Always choose a weight that is heavy enough to make you reach failure at the last rep of each set. But beware; you don't want to go so heavy that you can't get all your reps in. Do this work-out once a week. If you do it intensely enough it will take about five days for the soreness in your legs to be completely gone.

There are two primary bodybuilding sets and reps that you should use to get big legs and put on massive amounts of muscle. The first is Pyramid Sets - This is when you add weight after every set you do. For example for squats you might start with 165 lbs. and do my first set with that. Then add 20 lbs. (or however much you choose) and complete the second set. Continue adding weight with each set until I complete the total number of sets required.

The second is Drop Sets - For this you start with a weight you can do for about 10-12 reps. Once you reach failure with that weight immediately switch to a lighter weight (do not rest between) and do more reps till you fail with that weight too, continue dropping down to lighter weights until you finish the number of sets you desire. Always use proper form, if your form starts to get sloppy it is time to drop to a lighter weight. These should burn like crazy.

Start out by jogging on a treadmill or doing some other form of cardio for 5 minutes to warm your joints up and to prevent injury.

Leg Extensions - 2x15 (warm-up)
Squats - 1x20 (all squat sets need to be pyramided up), 1x15, 1x10, 1x6
Romanian Dead-lifts - 4x10
Hamstring Curls - 3x12, 1 drop set (drop 3 times)
Leg Extensions - 3x12, 1 drop set (drop 3 times)
Seated Calf Raises - 3x12
Standing Calf Raises - 3x10

For the isolation exercises like the hamstring curls, leg extensions, and calf raises, always make sure to get a peak contraction. Do not swing the weight around, move slow. These isolation exercises should burn really good. For leg extensions I lock out to get an awesome contraction, but be careful because this can be hard on your knees if you don't do it in a slow and controlled manner.

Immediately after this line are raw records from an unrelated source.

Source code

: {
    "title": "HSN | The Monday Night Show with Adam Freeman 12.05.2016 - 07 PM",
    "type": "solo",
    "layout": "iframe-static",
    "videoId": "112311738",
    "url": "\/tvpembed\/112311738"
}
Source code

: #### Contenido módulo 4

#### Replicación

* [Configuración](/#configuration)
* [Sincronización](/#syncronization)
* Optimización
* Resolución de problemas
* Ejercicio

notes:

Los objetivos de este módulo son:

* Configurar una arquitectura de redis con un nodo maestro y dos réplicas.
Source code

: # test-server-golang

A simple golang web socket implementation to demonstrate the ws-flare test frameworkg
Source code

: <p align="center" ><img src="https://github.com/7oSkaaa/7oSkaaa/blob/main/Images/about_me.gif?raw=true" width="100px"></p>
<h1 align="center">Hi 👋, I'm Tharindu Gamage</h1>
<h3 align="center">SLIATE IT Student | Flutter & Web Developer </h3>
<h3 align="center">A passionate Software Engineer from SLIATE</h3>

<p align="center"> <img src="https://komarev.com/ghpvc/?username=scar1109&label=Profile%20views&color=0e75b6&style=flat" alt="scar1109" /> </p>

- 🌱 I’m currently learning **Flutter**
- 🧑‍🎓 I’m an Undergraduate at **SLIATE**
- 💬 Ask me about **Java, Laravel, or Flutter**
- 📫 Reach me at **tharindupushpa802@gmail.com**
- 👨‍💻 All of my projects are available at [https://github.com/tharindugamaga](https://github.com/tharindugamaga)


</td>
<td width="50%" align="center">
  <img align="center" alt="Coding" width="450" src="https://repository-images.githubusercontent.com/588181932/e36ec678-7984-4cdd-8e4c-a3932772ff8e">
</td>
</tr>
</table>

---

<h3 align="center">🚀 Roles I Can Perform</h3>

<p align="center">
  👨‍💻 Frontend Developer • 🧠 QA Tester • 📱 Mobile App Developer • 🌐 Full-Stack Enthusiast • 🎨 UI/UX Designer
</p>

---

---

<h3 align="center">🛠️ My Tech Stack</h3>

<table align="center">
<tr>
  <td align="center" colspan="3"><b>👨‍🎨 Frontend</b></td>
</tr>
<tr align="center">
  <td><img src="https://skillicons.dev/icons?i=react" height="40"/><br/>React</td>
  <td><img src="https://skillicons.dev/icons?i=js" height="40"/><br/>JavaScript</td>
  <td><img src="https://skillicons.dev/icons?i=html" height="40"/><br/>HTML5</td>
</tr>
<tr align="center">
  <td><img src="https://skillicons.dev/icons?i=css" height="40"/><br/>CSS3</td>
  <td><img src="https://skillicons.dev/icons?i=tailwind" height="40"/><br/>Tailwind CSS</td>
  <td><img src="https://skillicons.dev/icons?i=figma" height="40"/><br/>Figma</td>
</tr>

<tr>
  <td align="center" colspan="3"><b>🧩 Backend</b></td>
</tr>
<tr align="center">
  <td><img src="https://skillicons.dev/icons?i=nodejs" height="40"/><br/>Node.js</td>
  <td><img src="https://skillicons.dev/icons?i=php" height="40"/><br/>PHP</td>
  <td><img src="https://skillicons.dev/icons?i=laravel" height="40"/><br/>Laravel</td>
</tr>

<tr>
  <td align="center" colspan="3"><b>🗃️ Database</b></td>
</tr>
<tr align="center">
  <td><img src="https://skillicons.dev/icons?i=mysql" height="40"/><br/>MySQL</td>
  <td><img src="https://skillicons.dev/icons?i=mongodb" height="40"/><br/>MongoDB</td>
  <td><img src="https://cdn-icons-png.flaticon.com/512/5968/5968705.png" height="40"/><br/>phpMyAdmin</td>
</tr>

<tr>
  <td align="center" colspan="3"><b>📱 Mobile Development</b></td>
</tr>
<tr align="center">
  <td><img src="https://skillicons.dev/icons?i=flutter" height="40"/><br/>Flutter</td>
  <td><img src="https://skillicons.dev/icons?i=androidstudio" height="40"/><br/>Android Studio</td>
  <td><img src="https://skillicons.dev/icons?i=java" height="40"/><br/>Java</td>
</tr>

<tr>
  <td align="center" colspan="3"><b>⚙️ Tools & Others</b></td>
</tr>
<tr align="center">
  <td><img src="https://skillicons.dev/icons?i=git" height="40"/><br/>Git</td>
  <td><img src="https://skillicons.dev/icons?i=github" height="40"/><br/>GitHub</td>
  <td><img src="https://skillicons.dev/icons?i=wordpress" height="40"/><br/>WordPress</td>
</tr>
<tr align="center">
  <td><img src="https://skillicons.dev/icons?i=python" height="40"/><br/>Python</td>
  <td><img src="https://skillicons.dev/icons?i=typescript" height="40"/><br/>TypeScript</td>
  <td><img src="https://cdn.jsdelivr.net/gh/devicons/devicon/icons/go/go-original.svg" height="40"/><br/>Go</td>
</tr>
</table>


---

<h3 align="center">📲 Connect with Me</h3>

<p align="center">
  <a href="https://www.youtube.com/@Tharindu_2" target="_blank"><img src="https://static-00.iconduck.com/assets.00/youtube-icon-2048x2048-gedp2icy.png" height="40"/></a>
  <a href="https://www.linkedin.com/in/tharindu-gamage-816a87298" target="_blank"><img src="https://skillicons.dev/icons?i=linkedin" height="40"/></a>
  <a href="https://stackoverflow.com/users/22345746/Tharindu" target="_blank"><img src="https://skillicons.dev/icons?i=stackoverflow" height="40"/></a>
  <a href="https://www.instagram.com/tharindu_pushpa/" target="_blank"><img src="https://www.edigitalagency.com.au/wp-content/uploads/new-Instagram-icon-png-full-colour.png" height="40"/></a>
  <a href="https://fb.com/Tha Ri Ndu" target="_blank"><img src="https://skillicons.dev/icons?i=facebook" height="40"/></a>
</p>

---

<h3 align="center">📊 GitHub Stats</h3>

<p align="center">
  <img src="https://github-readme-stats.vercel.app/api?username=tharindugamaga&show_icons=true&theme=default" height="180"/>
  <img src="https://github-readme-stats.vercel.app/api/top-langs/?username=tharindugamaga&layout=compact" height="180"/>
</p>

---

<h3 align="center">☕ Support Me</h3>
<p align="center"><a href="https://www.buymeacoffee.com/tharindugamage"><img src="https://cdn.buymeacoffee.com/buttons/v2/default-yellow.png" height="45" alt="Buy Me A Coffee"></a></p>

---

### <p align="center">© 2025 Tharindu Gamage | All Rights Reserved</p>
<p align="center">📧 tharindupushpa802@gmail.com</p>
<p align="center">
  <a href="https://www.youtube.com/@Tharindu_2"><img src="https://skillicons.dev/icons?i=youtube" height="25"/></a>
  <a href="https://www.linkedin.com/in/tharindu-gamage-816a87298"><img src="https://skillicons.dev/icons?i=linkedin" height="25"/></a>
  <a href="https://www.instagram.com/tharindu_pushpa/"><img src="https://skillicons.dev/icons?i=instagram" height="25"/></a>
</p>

A lot of people say to never lock out, but if you do not have bad knees and have never had a problem with locking out as long as you do it slow and controlled. Place your feet as far out as possible on the ends of the pads for the leg extensions. This hits the Vastus Medialis more and will bring out that teardrop shape.

For squats always go to parallel. If you want big wheels you have to go deep, it stimulates many muscles fibers, stretches the quads good, and it hits the gluts and hamstrings good.